| Problem requirements |
Whatever the records say, set them down exactly.

Data entries:
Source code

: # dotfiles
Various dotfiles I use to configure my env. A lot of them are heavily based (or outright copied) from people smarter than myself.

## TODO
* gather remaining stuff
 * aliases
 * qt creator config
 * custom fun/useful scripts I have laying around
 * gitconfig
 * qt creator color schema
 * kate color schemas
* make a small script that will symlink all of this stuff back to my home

| Response area |
Source code

: # dotfiles
Various dotfiles I use to configure my env. A lot of them are heavily based (or outright copied) from people smarter than myself.

## TODO
* gather remaining stuff
 * aliases
 * qt creator config
 * custom fun/useful scripts I have laying around
 * gitconfig
 * qt creator color schema
 * kate color schemas
* make a small script that will symlink all of this stuff back to my home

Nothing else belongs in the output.